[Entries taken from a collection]
-- -- --

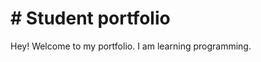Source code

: <!DOCTYPE html>
<!DOCTYPE html>
<html>
<head>
	<!-- <title></title> -->
</head>
<body>
 
 <h1># Student portfolio</h1> 
	Hey! Welcome to my portfolio.  I am learning programming.

</body>
</html>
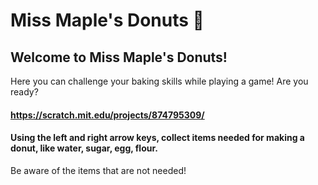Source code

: # Miss Maple's Donuts :doughnut:
## Welcome to Miss Maple's Donuts!
Here you can challenge your baking skills while playing a game! Are you ready?
#### <https://scratch.mit.edu/projects/874795309/>
#### Using the left and right arrow keys, collect items needed for making a donut, like water, sugar, egg, flour.
Be aware of the items that are not needed!
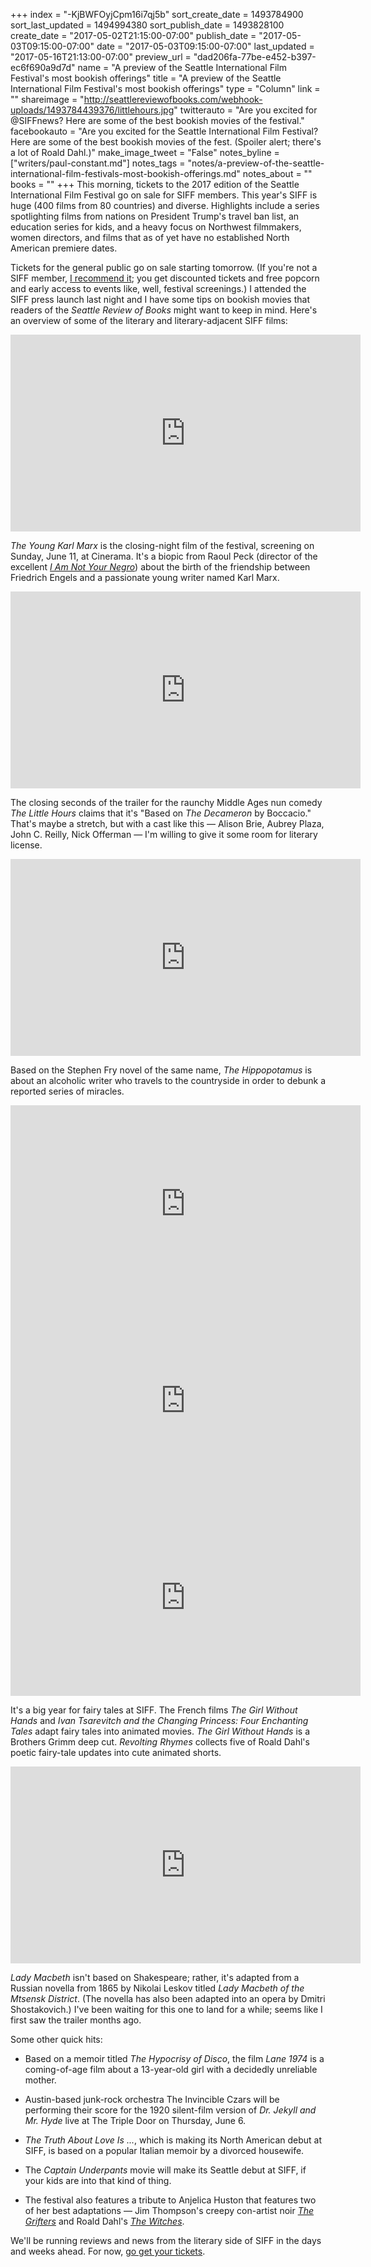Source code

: +++
index = "-KjBWFOyjCpm16i7qj5b"
sort_create_date = 1493784900
sort_last_updated = 1494994380
sort_publish_date = 1493828100
create_date = "2017-05-02T21:15:00-07:00"
publish_date = "2017-05-03T09:15:00-07:00"
date = "2017-05-03T09:15:00-07:00"
last_updated = "2017-05-16T21:13:00-07:00"
preview_url = "dad206fa-77be-e452-b397-ec6f690a9d7d"
name = "A preview of the Seattle International Film Festival's most bookish offerings"
title = "A preview of the Seattle International Film Festival's most bookish offerings"
type = "Column"
link = ""
shareimage = "http://seattlereviewofbooks.com/webhook-uploads/1493784439376/littlehours.jpg"
twitterauto = "Are you excited for @SIFFnews? Here are some of the best bookish movies of the festival."
facebookauto = "Are you excited for the Seattle International Film Festival? Here are some of the best bookish movies of the fest. (Spoiler alert; there's a lot of Roald Dahl.)"
make_image_tweet = "False"
notes_byline = ["writers/paul-constant.md"]
notes_tags = "notes/a-preview-of-the-seattle-international-film-festivals-most-bookish-offerings.md"
notes_about = ""
books = ""
+++
This morning, tickets to the 2017 edition of the Seattle International Film Festival go on sale for SIFF members. This year's SIFF is huge (400 films from 80 countries) and diverse. Highlights include a series spotlighting films from nations on President Trump's travel ban list, an education series for kids, and a heavy focus on Northwest filmmakers, women directors, and films that as of yet have no established North American premiere dates.

Tickets for the general public go on sale starting tomorrow. (If you're not a SIFF member, [I recommend it](https://www.siff.net/support/membership); you get discounted tickets and free popcorn and early access to events like, well, festival screenings.) I attended the SIFF press launch last night and I have some tips on bookish movies that readers of the *Seattle Review of Books* might want to keep in mind. Here's an overview of some of the literary and literary-adjacent SIFF films:

<iframe width="560" height="315" src="https://www.youtube.com/embed/Dz-1BLjQlHo?rel=0" frameborder="0" allowfullscreen></iframe>

*The Young Karl Marx* is the closing-night film of the festival, screening on Sunday, June 11, at Cinerama. It's a biopic from Raoul Peck (director of the excellent [*I Am Not Your Negro*](http://www.seattlereviewofbooks.com/notes/2017/02/07/now-playing-james-baldwins-brilliance-and-heartbreak/)) about the birth of the friendship between Friedrich Engels and a passionate young writer named Karl Marx.

<iframe width="560" height="315" src="https://www.youtube.com/embed/meGfRXMSW9c?rel=0" frameborder="0" allowfullscreen></iframe>

The closing seconds of the trailer for the raunchy Middle Ages nun comedy *The Little Hours* claims that it's "Based on *The Decameron* by Boccacio." That's maybe a stretch, but with a cast like this — Alison Brie, Aubrey Plaza, John C. Reilly, Nick Offerman — I'm willing to give it some room for literary license.

<iframe width="560" height="315" src="https://www.youtube.com/embed/ozUKov0uZxo?rel=0" frameborder="0" allowfullscreen></iframe>

Based on the Stephen Fry novel of the same name, *The Hippopotamus*  is about an alcoholic writer who travels to the countryside in order to debunk a reported series of miracles.

<iframe width="560" height="315" src="https://www.youtube.com/embed/tvcLgZvnf2o?rel=0" frameborder="0" allowfullscreen></iframe>

<iframe width="560" height="315" src="https://www.youtube.com/embed/JWyCve-GXWQ?rel=0" frameborder="0" allowfullscreen></iframe>

<iframe width="560" height="315" src="https://www.youtube.com/embed/pjOJaiWltYU?rel=0" frameborder="0" allowfullscreen></iframe>

It's a big year for fairy tales at SIFF. The French films *The Girl Without Hands* and *Ivan Tsarevitch and the Changing Princess: Four Enchanting Tales* adapt fairy tales into animated movies. *The Girl Without Hands* is a Brothers Grimm deep cut. *Revolting Rhymes* collects five of Roald Dahl's poetic fairy-tale updates into cute animated shorts.

<iframe width="560" height="315" src="https://www.youtube.com/embed/2Z0N8ULhuUA?rel=0" frameborder="0" allowfullscreen></iframe>

*Lady Macbeth* isn't based on Shakespeare; rather, it's adapted from a Russian novella from 1865 by Nikolai Leskov titled *Lady Macbeth of the Mtsensk District*. (The novella has also been adapted into an opera by Dmitri Shostakovich.) I've been waiting for this one to land for a while; seems like I first saw the trailer months ago.

Some other quick hits:

* Based on a memoir titled *The Hypocrisy of Disco*, the film *Lane 1974* is a coming-of-age film about a 13-year-old girl with a decidedly unreliable mother.

* Austin-based junk-rock orchestra The Invincible Czars will be performing their score for the 1920 silent-film version of *Dr. Jekyll and Mr. Hyde* live at The Triple Door on Thursday, June 6.

* *The Truth About Love Is ...*, which is making its North American debut at SIFF, is based on a popular Italian memoir by a divorced housewife.

* The *Captain Underpants* movie will make its Seattle debut at SIFF, if your kids are into that kind of thing.

* The festival also features a tribute to Anjelica Huston that features two of her best adaptations — Jim Thompson's creepy con-artist noir [*The Grifters*](https://www.youtube.com/watch?v=Y-aSj4uiR90) and Roald Dahl's [*The Witches*](https://www.youtube.com/watch?v=d_ZyqaN_XNM).

We'll be running reviews and news from the literary side of SIFF in the days and weeks ahead. For now, [go get your tickets](https://www.siff.net/festival/box-office).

-- -- --

_Instructions to follow_
Above are records with pictures; repeat the records exactly and leave the pictures out.

_Exercise answer_
Source code

: <!DOCTYPE html>
<!DOCTYPE html>
<html>
<head>
	<!-- <title></title> -->
</head>
<body>
 
 <h1># Student portfolio</h1> 
	Hey! Welcome to my portfolio.  I am learning programming.

</body>
</html>
Source code

: # Miss Maple's Donuts :doughnut:
## Welcome to Miss Maple's Donuts!
Here you can challenge your baking skills while playing a game! Are you ready?
#### <https://scratch.mit.edu/projects/874795309/>
#### Using the left and right arrow keys, collect items needed for making a donut, like water, sugar, egg, flour.
Be aware of the items that are not needed!
Source code

: +++
index = "-KjBWFOyjCpm16i7qj5b"
sort_create_date = 1493784900
sort_last_updated = 1494994380
sort_publish_date = 1493828100
create_date = "2017-05-02T21:15:00-07:00"
publish_date = "2017-05-03T09:15:00-07:00"
date = "2017-05-03T09:15:00-07:00"
last_updated = "2017-05-16T21:13:00-07:00"
preview_url = "dad206fa-77be-e452-b397-ec6f690a9d7d"
name = "A preview of the Seattle International Film Festival's most bookish offerings"
title = "A preview of the Seattle International Film Festival's most bookish offerings"
type = "Column"
link = ""
shareimage = "http://seattlereviewofbooks.com/webhook-uploads/1493784439376/littlehours.jpg"
twitterauto = "Are you excited for @SIFFnews? Here are some of the best bookish movies of the festival."
facebookauto = "Are you excited for the Seattle International Film Festival? Here are some of the best bookish movies of the fest. (Spoiler alert; there's a lot of Roald Dahl.)"
make_image_tweet = "False"
notes_byline = ["writers/paul-constant.md"]
notes_tags = "notes/a-preview-of-the-seattle-international-film-festivals-most-bookish-offerings.md"
notes_about = ""
books = ""
+++
This morning, tickets to the 2017 edition of the Seattle International Film Festival go on sale for SIFF members. This year's SIFF is huge (400 films from 80 countries) and diverse. Highlights include a series spotlighting films from nations on President Trump's travel ban list, an education series for kids, and a heavy focus on Northwest filmmakers, women directors, and films that as of yet have no established North American premiere dates.

Tickets for the general public go on sale starting tomorrow. (If you're not a SIFF member, [I recommend it](https://www.siff.net/support/membership); you get discounted tickets and free popcorn and early access to events like, well, festival screenings.) I attended the SIFF press launch last night and I have some tips on bookish movies that readers of the *Seattle Review of Books* might want to keep in mind. Here's an overview of some of the literary and literary-adjacent SIFF films:

<iframe width="560" height="315" src="https://www.youtube.com/embed/Dz-1BLjQlHo?rel=0" frameborder="0" allowfullscreen></iframe>

*The Young Karl Marx* is the closing-night film of the festival, screening on Sunday, June 11, at Cinerama. It's a biopic from Raoul Peck (director of the excellent [*I Am Not Your Negro*](http://www.seattlereviewofbooks.com/notes/2017/02/07/now-playing-james-baldwins-brilliance-and-heartbreak/)) about the birth of the friendship between Friedrich Engels and a passionate young writer named Karl Marx.

<iframe width="560" height="315" src="https://www.youtube.com/embed/meGfRXMSW9c?rel=0" frameborder="0" allowfullscreen></iframe>

The closing seconds of the trailer for the raunchy Middle Ages nun comedy *The Little Hours* claims that it's "Based on *The Decameron* by Boccacio." That's maybe a stretch, but with a cast like this — Alison Brie, Aubrey Plaza, John C. Reilly, Nick Offerman — I'm willing to give it some room for literary license.

<iframe width="560" height="315" src="https://www.youtube.com/embed/ozUKov0uZxo?rel=0" frameborder="0" allowfullscreen></iframe>

Based on the Stephen Fry novel of the same name, *The Hippopotamus*  is about an alcoholic writer who travels to the countryside in order to debunk a reported series of miracles.

<iframe width="560" height="315" src="https://www.youtube.com/embed/tvcLgZvnf2o?rel=0" frameborder="0" allowfullscreen></iframe>

<iframe width="560" height="315" src="https://www.youtube.com/embed/JWyCve-GXWQ?rel=0" frameborder="0" allowfullscreen></iframe>

<iframe width="560" height="315" src="https://www.youtube.com/embed/pjOJaiWltYU?rel=0" frameborder="0" allowfullscreen></iframe>

It's a big year for fairy tales at SIFF. The French films *The Girl Without Hands* and *Ivan Tsarevitch and the Changing Princess: Four Enchanting Tales* adapt fairy tales into animated movies. *The Girl Without Hands* is a Brothers Grimm deep cut. *Revolting Rhymes* collects five of Roald Dahl's poetic fairy-tale updates into cute animated shorts.

<iframe width="560" height="315" src="https://www.youtube.com/embed/2Z0N8ULhuUA?rel=0" frameborder="0" allowfullscreen></iframe>

*Lady Macbeth* isn't based on Shakespeare; rather, it's adapted from a Russian novella from 1865 by Nikolai Leskov titled *Lady Macbeth of the Mtsensk District*. (The novella has also been adapted into an opera by Dmitri Shostakovich.) I've been waiting for this one to land for a while; seems like I first saw the trailer months ago.

Some other quick hits:

* Based on a memoir titled *The Hypocrisy of Disco*, the film *Lane 1974* is a coming-of-age film about a 13-year-old girl with a decidedly unreliable mother.

* Austin-based junk-rock orchestra The Invincible Czars will be performing their score for the 1920 silent-film version of *Dr. Jekyll and Mr. Hyde* live at The Triple Door on Thursday, June 6.

* *The Truth About Love Is ...*, which is making its North American debut at SIFF, is based on a popular Italian memoir by a divorced housewife.

* The *Captain Underpants* movie will make its Seattle debut at SIFF, if your kids are into that kind of thing.

* The festival also features a tribute to Anjelica Huston that features two of her best adaptations — Jim Thompson's creepy con-artist noir [*The Grifters*](https://www.youtube.com/watch?v=Y-aSj4uiR90) and Roald Dahl's [*The Witches*](https://www.youtube.com/watch?v=d_ZyqaN_XNM).

We'll be running reviews and news from the literary side of SIFF in the days and weeks ahead. For now, [go get your tickets](https://www.siff.net/festival/box-office).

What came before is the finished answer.